Ransomware is not new but it continues to be one of the biggest challenges for every kind of organization in recent years. There were a total of 308 million ransomware attacks in 2020. This means a 62 percent increase from 2019. At the same time, ransom payments are also increasing. In the first quarter of 2021, the average of ransom payments was over $220,000.
The rise clearly shows us that cybercriminals are doubling down on ransomware as a means of extorting money. Because of this great interest, there are many types of attack vectors for ransomware. Remote desktop protocol, phishing emails, and software vulnerabilities are the top three of them. By using these vectors, criminals have deployed many attacks including some well-known examples such as Locky, WannaCry, Ryuk, Bad Rabbit, CryptoLocker, Petya, and GoldenEye. The list goes on.
There are also some attacks that directly target specific organizations to compromise their supply chain for ransomware. Kaseya, which develops software for managing networks, systems, and information technology infrastructure, was one of the latest victims. Although they shut down their SaaS servers to ensure the protection of more than 36,000 customers as soon as they detected the attack, some customers were already seeing ransom demands.
Traditional cybersecurity approach
The traditional cybersecurity approach, putting the walls between your organization and criminals, is no longer sufficient or capable of ensuring 100% breach protection. Having the best solutions or tools in the market cannot guarantee absolute security. An incautious employee or a breached supplier can quickly turn you into a victim. It means we all can be victims of a ransomware attack in the future.
Since there is no absolute security, we have to focus on what we will do in case of an attack. Victims of ransomware attacks have two options. They can either pay the ransom and try to take their data back or they can respond and try to recover if they have a well-prepared plan. To sum it up, pay or plan.
Pay or plan?
The first option is paying the ransom. In some circumstances, this option may seem like the best one to avoid catastrophic consequences. Companies that consider it an easy swap and expect to get their data back after the payment are increasingly choosing to pay the ransom. More than half (%56) of the victims paid the ransom to restore access to their data in 2020. But this doesn’t mean that they succeeded. Because whether they paid or not, only 29% of victims were able to restore all their encrypted or blocked files following an attack. From this point of view, the easy option is not that easy.
The second option is following the conventional recommendation and not paying the ransom. It is clear that we are not immune to ransomware and in case of an attack, even paying the ransom may not save us. In order to survive without paying, we have to build a strong and resilient security posture. Building cyber resilience is about preparing for, responding to, and recovering from cyber-attacks. It helps organizations limit the severity of attacks and ensure their survival functions. Responding and recovering requires realistic planning.

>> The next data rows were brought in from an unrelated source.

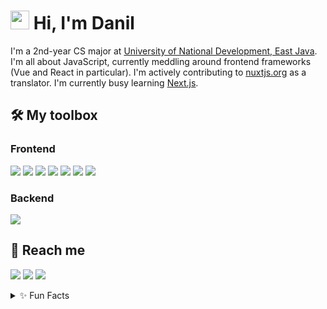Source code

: # <img src="https://raw.githubusercontent.com/MartinHeinz/MartinHeinz/master/wave.gif" width="30px"> Hi, I'm Danil
I'm a 2nd-year CS major at [University of National Development, East Java](https://upnjatim.ac.id). I'm all about JavaScript, currently meddling around frontend frameworks (Vue and React in particular). I'm actively contributing to [nuxtjs.org](https://github.com/nuxt/nuxtjs.org) as a translator. I'm currently busy learning [Next.js](https://nextjs.org).

## 🛠️ My toolbox
### Frontend
![](https://img.shields.io/badge/-HTML-lightgrey?logo=html5&style=flat-square&logoColor=white&color=E34F26)
![](https://img.shields.io/badge/-CSS-lightgrey?logo=html5&style=flat-square&logoColor=white&color=1572B6&labelColor=1572B6)
![](https://img.shields.io/badge/-JavaScript-lightgrey?logo=javascript&style=flat-square&logoColor=333&color=F7DF1E)
![](https://img.shields.io/badge/-Vue-lightgrey?logo=vue.js&style=flat-square&logoColor=white&color=4FC08D)
![](https://img.shields.io/badge/-Nuxt.js-lightgrey?logo=nuxt.js&style=flat-square&logoColor=white&color=00C58E)
![](https://img.shields.io/badge/-React-lightgrey?logo=react&style=flat-square&logoColor=333&color=61DAFB)
![](https://img.shields.io/badge/-Next.js-lightgrey?logo=next.js&style=flat-square&logoColor=white&color=000000)

### Backend
![](https://img.shields.io/badge/-Node.js-lightgrey?logo=node.js&style=flat-square&logoColor=white&color=339933)

<!-- #### Languages
![](https://img.shields.io/badge/-Python-lightgrey?logo=python&style=flat-square&logoColor=white&color=3776AB)
![](https://img.shields.io/badge/-TypeScript-lightgrey?logo=typescript&style=flat-square&logoColor=white&color=007ACC) -->

## 🤙 Reach me
[![](http://img.shields.io/badge/-LinkedIn-lightgrey?logo=linkedin&style=for-the-badge&logoColor=white&color=0077B5)](https://linkedin.com/in/danilhendra)
[![](http://img.shields.io/badge/-Twitter-lightgrey?logo=twitter&style=for-the-badge&logoColor=white&color=1DA1F2)](https://twitter.com/danilhendras)
[![](http://img.shields.io/badge/-mail-lightgrey?logo=gmail&style=for-the-badge&logoColor=white&color=D14836)](mailto:danilhendrasr@gmail.com)

<details>
  <summary>✨ Fun Facts</summary>
  
  ## Lil' Stats
  <a href="https://github.com/danilhendras/danilhendras">
    <img align="center" src="https://github-readme-stats.vercel.app/api/top-langs/?username=danilhendras&layout=compact" />
  </a>
  <a href="https://github.com/danilhendras/danilhendras">
    <img align="center" src="https://github-readme-stats.vercel.app/api?username=danilhendras&show_icons=true&hide=stars" />
  </a>
  
  ## Another one
  I love cats, not the angry ones tho
</details>

<!--
**danilhendras/danilhendras** is a ✨ _special_ ✨ repository because its `README.md` (this file) appears on your GitHub profile.

Here are some ideas to get you started:

- 🔭 I’m currently working on ...
- 🌱 I’m currently learning ...
- 👯 I’m looking to collaborate on ...
- 🤔 I’m looking for help with ...
- 💬 Ask me about ...
- 📫 How to reach me: ...
- 😄 Pronouns: ...
- ⚡ Fun fact: ...
-->
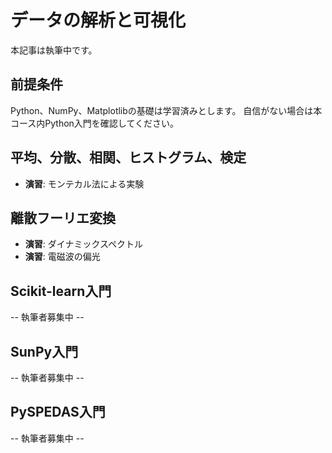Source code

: # データの解析と可視化

本記事は執筆中です。

## 前提条件

Python、NumPy、Matplotlibの基礎は学習済みとします。
自信がない場合は本コース内Python入門を確認してください。

## 平均、分散、相関、ヒストグラム、検定

- **演習**: モンテカル法による実験

## 離散フーリエ変換

- **演習**: ダイナミックスペクトル
- **演習**: 電磁波の偏光

## Scikit-learn入門

-- 執筆者募集中 --

## SunPy入門

-- 執筆者募集中 --

## PySPEDAS入門

-- 執筆者募集中 --
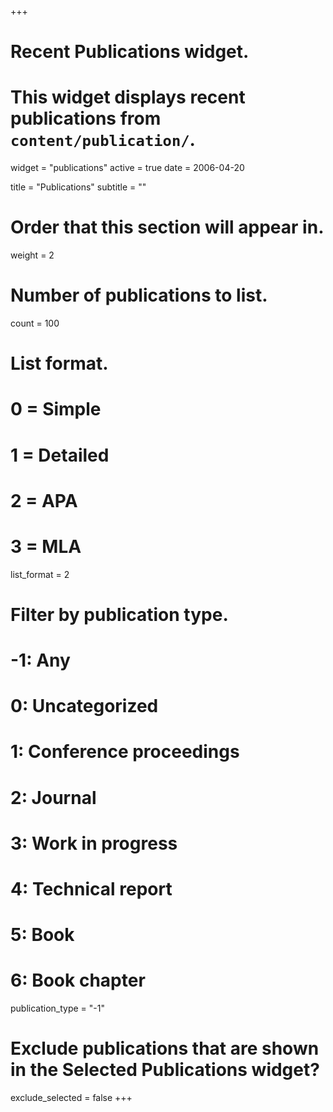 +++
# Recent Publications widget.
# This widget displays recent publications from `content/publication/`.
widget = "publications"
active = true
date = 2006-04-20

title = "Publications"
subtitle = ""

# Order that this section will appear in.
weight = 2

# Number of publications to list.
count = 100

# List format.
#   0 = Simple
#   1 = Detailed
#   2 = APA
#   3 = MLA
list_format = 2

# Filter by publication type.
# -1: Any
#  0: Uncategorized
#  1: Conference proceedings
#  2: Journal
#  3: Work in progress
#  4: Technical report
#  5: Book
#  6: Book chapter
publication_type = "-1"

# Exclude publications that are shown in the Selected Publications widget?
exclude_selected = false
+++

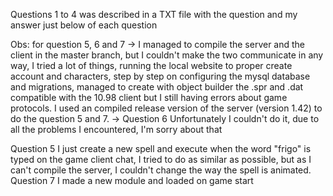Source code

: Questions 1 to 4 was described in a TXT file with the question and my answer just below of each question

Obs: for question 5, 6 and 7
  -> I managed to compile the server and the client in the master branch, but I couldn't make the two communicate in any way, I tried a lot of things, running the local website to proper create account and characters, step by step on configuring the mysql database and migrations, managed to create with object builder the .spr and .dat compatible with the 10.98 client but I still having errors about game protocols. I used an compiled release version of the server (version 1.42) to do the question 5 and 7.
  -> Question 6 Unfortunately I couldn't do it, due to all the problems I encountered, I'm sorry about that

Question 5 I just create a new spell and execute when the word "frigo" is typed on the game client chat, I tried to do as similar as possible, but as I can't compile the server, I couldn't change the way the spell is animated.
Question 7 I made a new module and loaded on game start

Incident response management
A solid incident response plan is the key to limiting the damage and recovering. It provides an advantage to organizations in the fight against time, which becomes the most limited resource at the moment a threat is detected. Studies show that organizations with clearly defined steps and responsibilities and tested response plans respond faster. According to Mimecast’s The State of Email Security Report 2020, %, 31 of organizations experienced data loss due to a lack of cyber resilience preparedness.
Considering that we all are potential victims of ransomware, we have to be ready for it. Under some circumstances, we may have to pay the ransom. But even in these circumstances, we need solid planning regardless of payment. Planning gives us a chance to respond and recover. Without a plan, we have no choice but to pay the ransom, not knowing that we can fully recover.